LOS ANGELES – Sharp divisions are emerging among organizers of the pro-immigrant rallies that brought hundreds of thousands of marchers into the streets across the nation, with two leading coalitions calling for starkly different approaches to the next major action scheduled for May 1.

In separate Los Angeles news conferences Wednesday, the March 25 Coalition of 100 political and immigrant rights organizations reiterated its call for a boycott of work, school and consumer activity to demonstrate immigrants’ economic power. But the We Are America coalition – which includes the Roman Catholic Church and 125 labor, business and immigrant advocacy groups – urged people to attend a rally after work and school.

Both coalitions say they are united on the ultimate goal – adoption of just and humane immigration reform legislation – but differed over whether a boycott would prove counterproductive by jeopardizing workers’ jobs and students’ grades. Some advocates also expressed fear that a boycott would fuel negative public opinion, which began building after thousands of students walked out of classes last month, many of them waving the Mexican flag.

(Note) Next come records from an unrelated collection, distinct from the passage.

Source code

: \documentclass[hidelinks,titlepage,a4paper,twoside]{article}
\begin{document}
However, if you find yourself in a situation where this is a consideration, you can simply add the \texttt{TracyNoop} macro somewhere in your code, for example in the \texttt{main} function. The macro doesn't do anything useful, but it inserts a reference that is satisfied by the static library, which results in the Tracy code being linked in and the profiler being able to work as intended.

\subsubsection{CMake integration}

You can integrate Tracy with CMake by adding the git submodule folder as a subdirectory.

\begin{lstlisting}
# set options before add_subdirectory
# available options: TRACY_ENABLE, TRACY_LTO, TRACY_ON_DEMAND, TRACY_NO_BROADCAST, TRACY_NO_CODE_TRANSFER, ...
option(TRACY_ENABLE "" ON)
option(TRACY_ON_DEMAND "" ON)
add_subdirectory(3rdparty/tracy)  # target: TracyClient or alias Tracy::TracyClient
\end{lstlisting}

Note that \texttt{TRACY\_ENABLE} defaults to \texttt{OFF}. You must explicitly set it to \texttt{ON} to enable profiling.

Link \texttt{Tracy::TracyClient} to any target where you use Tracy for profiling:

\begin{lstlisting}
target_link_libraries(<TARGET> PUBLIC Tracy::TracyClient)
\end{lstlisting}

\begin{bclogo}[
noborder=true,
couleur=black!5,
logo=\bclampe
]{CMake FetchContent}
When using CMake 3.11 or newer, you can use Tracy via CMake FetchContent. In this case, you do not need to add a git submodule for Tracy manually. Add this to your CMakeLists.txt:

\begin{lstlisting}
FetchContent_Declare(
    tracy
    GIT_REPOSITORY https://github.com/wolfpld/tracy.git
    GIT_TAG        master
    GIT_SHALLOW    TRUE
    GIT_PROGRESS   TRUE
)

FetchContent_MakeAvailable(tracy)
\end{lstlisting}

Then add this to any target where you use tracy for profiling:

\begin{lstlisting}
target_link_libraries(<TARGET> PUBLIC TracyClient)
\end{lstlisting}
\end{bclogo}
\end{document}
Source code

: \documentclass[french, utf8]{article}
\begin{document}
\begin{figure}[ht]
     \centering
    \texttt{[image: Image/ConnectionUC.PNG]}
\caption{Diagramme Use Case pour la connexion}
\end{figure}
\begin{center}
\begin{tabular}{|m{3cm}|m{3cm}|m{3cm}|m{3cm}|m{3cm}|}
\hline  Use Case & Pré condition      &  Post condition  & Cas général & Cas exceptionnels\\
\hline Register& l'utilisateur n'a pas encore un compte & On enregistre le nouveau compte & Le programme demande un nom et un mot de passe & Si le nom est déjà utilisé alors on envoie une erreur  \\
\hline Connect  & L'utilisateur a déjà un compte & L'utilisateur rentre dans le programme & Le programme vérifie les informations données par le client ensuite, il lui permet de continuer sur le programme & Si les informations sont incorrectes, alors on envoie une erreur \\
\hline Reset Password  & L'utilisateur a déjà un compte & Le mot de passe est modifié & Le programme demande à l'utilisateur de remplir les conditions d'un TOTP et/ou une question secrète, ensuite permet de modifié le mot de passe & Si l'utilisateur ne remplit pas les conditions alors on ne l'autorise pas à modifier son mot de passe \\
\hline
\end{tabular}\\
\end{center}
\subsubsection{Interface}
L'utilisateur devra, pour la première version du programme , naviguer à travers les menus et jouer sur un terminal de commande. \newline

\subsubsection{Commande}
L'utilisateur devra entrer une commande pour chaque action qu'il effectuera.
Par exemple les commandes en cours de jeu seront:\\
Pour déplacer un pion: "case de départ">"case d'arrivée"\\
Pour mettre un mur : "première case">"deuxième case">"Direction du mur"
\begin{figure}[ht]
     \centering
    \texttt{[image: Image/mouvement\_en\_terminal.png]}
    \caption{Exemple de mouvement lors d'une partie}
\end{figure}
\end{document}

A boycott would create chaos as well as a backlash by giving fuel to the anti-illegal immigrant movement, said Spanish-language DJ Renan “El Cucuy” Almendarez Coello, a key figure in urging people to attend the March 25 rally in Los Angeles, which drew an estimated 500,000 people.

“We came here to work and not to say don’t work,” Coello said in Spanish at the We Are America news conference at the Cathedral of Our Lady of Angels, which featured Auxiliary Bishop Gabino Zavala and about 20 other immigration reform advocates.

But Nativo Lopez, boycott supporter and president of the Mexican American Political Association, said a more confrontational approach in the model of Cesar Chavez and Martin Luther King Jr. was needed to shake up the nation’s power structure and demonstrate the indispensable role that illegal immigrants play in the economy. He questioned why organizations that celebrate the civil-rights leaders through Masses and annual memorial events balk at following their tactics.

“Cesar Chavez and Martin Luther King were extremely militant advocates of Gandhian principles of civil disobedience, and they lived by those principles,” Lopez said. “So what’s the ruckus about a boycott? We need to put the focus of power with the worker and immigrants, not in the hierarchies, to resolve the immigration reform debate.”

The two coalitions are also divided over immigration policy, with differences over proposed guest worker programs, terms of legalization and employer sanctions.

Many of the We are America coalition members are supporting proposed Senate legislation that includes a guest worker program and would offer most undocumented workers the chance to get in line for legalization after paying a fine and learning English. But Lopez’s coalition rejects a guest worker program as exploitative and is backing full and immediate legalization of all undocumented workers.